While one of the reasons for suspension was domination on the route by Singapore Airlines and Jet Airways, which offered a better product, there also were operational challenges. The A320s that the airline operated did not have the legs to operate non-stop with a full load. In a market that is often described as a shoppers’ paradise and where people are known to check in extra luggage, this became a problem for the airline.
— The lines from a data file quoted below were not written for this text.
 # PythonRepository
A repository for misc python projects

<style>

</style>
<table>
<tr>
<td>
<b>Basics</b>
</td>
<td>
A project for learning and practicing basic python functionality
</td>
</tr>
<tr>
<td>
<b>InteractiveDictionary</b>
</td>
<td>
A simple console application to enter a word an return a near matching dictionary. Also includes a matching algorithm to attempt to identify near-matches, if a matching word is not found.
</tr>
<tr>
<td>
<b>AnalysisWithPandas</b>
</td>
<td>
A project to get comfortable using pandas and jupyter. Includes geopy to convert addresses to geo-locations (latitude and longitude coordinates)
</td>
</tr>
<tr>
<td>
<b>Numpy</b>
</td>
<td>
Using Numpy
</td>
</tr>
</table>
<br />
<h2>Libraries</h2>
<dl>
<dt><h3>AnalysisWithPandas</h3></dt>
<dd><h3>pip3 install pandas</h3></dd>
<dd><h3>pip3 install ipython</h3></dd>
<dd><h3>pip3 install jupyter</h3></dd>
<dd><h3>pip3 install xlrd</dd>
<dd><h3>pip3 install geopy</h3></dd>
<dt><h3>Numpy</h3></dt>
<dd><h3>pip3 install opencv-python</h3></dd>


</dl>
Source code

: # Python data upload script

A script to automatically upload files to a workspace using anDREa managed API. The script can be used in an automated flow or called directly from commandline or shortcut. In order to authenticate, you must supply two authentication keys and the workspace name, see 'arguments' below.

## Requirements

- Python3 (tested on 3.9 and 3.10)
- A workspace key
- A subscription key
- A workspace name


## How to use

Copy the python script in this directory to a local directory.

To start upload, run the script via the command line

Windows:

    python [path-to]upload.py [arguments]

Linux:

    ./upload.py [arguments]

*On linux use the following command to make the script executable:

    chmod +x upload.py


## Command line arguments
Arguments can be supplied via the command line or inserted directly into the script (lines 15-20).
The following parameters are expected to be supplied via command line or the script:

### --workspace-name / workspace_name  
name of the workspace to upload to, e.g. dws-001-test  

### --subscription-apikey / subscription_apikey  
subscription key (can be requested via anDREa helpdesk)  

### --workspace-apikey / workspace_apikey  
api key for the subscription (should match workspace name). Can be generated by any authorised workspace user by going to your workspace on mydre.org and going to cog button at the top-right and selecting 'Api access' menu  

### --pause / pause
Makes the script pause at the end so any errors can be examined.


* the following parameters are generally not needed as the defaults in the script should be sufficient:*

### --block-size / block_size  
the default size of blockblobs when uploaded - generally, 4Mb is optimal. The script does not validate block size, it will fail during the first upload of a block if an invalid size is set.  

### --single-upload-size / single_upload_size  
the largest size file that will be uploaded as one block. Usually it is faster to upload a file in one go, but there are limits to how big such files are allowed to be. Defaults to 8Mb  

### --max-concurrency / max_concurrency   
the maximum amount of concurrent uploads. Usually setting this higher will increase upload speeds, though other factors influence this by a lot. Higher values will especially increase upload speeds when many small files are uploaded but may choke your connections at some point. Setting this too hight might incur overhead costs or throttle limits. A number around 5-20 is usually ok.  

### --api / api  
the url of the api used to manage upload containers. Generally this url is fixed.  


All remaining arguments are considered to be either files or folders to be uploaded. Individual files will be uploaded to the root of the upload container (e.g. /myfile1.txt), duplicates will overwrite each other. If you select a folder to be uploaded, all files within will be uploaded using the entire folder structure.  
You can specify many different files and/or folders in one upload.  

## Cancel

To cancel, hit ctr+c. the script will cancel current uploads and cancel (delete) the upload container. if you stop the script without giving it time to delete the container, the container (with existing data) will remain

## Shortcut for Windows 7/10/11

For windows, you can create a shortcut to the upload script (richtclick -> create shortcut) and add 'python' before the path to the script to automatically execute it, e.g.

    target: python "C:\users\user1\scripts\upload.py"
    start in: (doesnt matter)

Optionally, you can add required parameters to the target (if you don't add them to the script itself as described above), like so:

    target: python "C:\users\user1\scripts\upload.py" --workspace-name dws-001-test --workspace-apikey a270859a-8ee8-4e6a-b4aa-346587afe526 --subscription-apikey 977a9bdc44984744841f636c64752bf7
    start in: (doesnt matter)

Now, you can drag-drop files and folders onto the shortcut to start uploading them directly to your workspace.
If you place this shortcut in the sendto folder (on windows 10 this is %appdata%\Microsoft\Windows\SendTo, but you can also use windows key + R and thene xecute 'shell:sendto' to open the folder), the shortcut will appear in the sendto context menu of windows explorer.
This was before the airline inducted its first A320neo aircraft. The aircraft, with its 15 percent savings would give the airline that additional range or help it carry additional luggage as it has to carry less fuel. The first of the A320neos landed in March 2016. IndiGo has paid special focus to fleet planning. In 2011, the airline placed an order for 180 A320 aircraft comprising 30 A320ceo and 150 A320neo. By 2014, when the airline received the 100th aircraft from its initial order, it had already placed another order for 250 A320neo aircraft. Having converted the 30 A320ceos to A320neos, the airline was hoping to get delivery of the aircraft to replace the older A320ceo and have a rapid induction into the fleet.
In November 2018, IndiGo decided to take its domestic battle with AirAsia India to AirAsia’s global hub, Kuala Lumpur. But the repeated engine issues with Pratt & Whitney engines meant that the airline was not certified to fly ETOPS (longer period from nearest diversion airport). While AirAsia could deploy its A320neo (powered by CFM) to Bengaluru, IndiGo couldn’t. At a route level, going head to head, that meant additional costs for IndiGo. The A320ceo also did not have the legs to operate to Kuala Lumpur with full loads in all seasons.
Mega orders and fleet adjustment
In October 2019, IndiGo placed another mammoth order. The 300 aircraft order comprised A320neo, A321neo and A321XLR. While the split of A321neo, A321LR or A321XLR is not known. The airline has 332 A320neos on order and 398 A321neos on order.
As the world headed into a lockdown, IndiGo, with a cash reserve unmatched by any other Indian airline, decided to start retiring its A320ceo aircraft at the earliest. This, the airline said, was to ensure that it had a fleet of super-efficient ‘NEO’ aircraft, going forward.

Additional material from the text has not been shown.